* _Exercise details_
Print every record exactly, with nothing added or left out.

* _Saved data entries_
Content starts
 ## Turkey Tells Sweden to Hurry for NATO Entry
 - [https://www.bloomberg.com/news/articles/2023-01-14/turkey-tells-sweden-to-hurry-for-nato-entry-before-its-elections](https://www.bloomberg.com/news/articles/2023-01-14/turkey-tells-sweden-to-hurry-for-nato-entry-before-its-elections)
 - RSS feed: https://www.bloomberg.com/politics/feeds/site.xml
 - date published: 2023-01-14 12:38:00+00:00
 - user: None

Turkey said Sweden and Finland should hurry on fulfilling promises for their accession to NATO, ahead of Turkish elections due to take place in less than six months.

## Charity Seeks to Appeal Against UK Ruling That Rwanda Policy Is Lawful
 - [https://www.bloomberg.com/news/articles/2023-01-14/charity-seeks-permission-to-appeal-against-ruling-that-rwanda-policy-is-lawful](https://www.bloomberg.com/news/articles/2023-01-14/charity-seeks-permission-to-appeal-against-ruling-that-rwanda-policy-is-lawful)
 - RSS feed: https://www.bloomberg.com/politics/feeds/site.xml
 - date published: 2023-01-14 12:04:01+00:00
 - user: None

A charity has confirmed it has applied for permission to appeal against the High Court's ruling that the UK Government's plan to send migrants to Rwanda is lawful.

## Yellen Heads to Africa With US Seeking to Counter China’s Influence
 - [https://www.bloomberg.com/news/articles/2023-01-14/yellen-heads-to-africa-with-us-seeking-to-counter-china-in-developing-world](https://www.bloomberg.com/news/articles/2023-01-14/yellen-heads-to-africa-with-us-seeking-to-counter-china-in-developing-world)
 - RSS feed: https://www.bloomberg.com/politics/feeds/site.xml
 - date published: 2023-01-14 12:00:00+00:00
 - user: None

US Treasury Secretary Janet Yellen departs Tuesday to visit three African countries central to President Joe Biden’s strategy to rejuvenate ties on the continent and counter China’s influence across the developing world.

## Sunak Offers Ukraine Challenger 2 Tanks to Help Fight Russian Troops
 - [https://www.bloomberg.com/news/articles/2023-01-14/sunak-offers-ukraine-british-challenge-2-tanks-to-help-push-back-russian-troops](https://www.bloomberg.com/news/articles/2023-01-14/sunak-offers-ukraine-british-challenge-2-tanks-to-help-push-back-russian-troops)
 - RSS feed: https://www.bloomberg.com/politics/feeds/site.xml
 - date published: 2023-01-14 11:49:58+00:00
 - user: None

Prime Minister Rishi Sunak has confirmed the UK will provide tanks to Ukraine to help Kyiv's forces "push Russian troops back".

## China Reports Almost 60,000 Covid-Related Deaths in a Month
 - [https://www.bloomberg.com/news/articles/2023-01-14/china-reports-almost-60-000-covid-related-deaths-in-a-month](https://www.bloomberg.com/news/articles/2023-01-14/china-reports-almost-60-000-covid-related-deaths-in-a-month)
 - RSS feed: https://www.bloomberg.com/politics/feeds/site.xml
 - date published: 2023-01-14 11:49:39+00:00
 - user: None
Content ends
* _Answer for this exercise_
 ## Turkey Tells Sweden to Hurry for NATO Entry
 - [https://www.bloomberg.com/news/articles/2023-01-14/turkey-tells-sweden-to-hurry-for-nato-entry-before-its-elections](https://www.bloomberg.com/news/articles/2023-01-14/turkey-tells-sweden-to-hurry-for-nato-entry-before-its-elections)
 - RSS feed: https://www.bloomberg.com/politics/feeds/site.xml
 - date published: 2023-01-14 12:38:00+00:00
 - user: None

Turkey said Sweden and Finland should hurry on fulfilling promises for their accession to NATO, ahead of Turkish elections due to take place in less than six months.

## Charity Seeks to Appeal Against UK Ruling That Rwanda Policy Is Lawful
 - [https://www.bloomberg.com/news/articles/2023-01-14/charity-seeks-permission-to-appeal-against-ruling-that-rwanda-policy-is-lawful](https://www.bloomberg.com/news/articles/2023-01-14/charity-seeks-permission-to-appeal-against-ruling-that-rwanda-policy-is-lawful)
 - RSS feed: https://www.bloomberg.com/politics/feeds/site.xml
 - date published: 2023-01-14 12:04:01+00:00
 - user: None

A charity has confirmed it has applied for permission to appeal against the High Court's ruling that the UK Government's plan to send migrants to Rwanda is lawful.

## Yellen Heads to Africa With US Seeking to Counter China’s Influence
 - [https://www.bloomberg.com/news/articles/2023-01-14/yellen-heads-to-africa-with-us-seeking-to-counter-china-in-developing-world](https://www.bloomberg.com/news/articles/2023-01-14/yellen-heads-to-africa-with-us-seeking-to-counter-china-in-developing-world)
 - RSS feed: https://www.bloomberg.com/politics/feeds/site.xml
 - date published: 2023-01-14 12:00:00+00:00
 - user: None

US Treasury Secretary Janet Yellen departs Tuesday to visit three African countries central to President Joe Biden’s strategy to rejuvenate ties on the continent and counter China’s influence across the developing world.

## Sunak Offers Ukraine Challenger 2 Tanks to Help Fight Russian Troops
 - [https://www.bloomberg.com/news/articles/2023-01-14/sunak-offers-ukraine-british-challenge-2-tanks-to-help-push-back-russian-troops](https://www.bloomberg.com/news/articles/2023-01-14/sunak-offers-ukraine-british-challenge-2-tanks-to-help-push-back-russian-troops)
 - RSS feed: https://www.bloomberg.com/politics/feeds/site.xml
 - date published: 2023-01-14 11:49:58+00:00
 - user: None

Prime Minister Rishi Sunak has confirmed the UK will provide tanks to Ukraine to help Kyiv's forces "push Russian troops back".

## China Reports Almost 60,000 Covid-Related Deaths in a Month
 - [https://www.bloomberg.com/news/articles/2023-01-14/china-reports-almost-60-000-covid-related-deaths-in-a-month](https://www.bloomberg.com/news/articles/2023-01-14/china-reports-almost-60-000-covid-related-deaths-in-a-month)
 - RSS feed: https://www.bloomberg.com/politics/feeds/site.xml
 - date published: 2023-01-14 11:49:39+00:00
 - user: None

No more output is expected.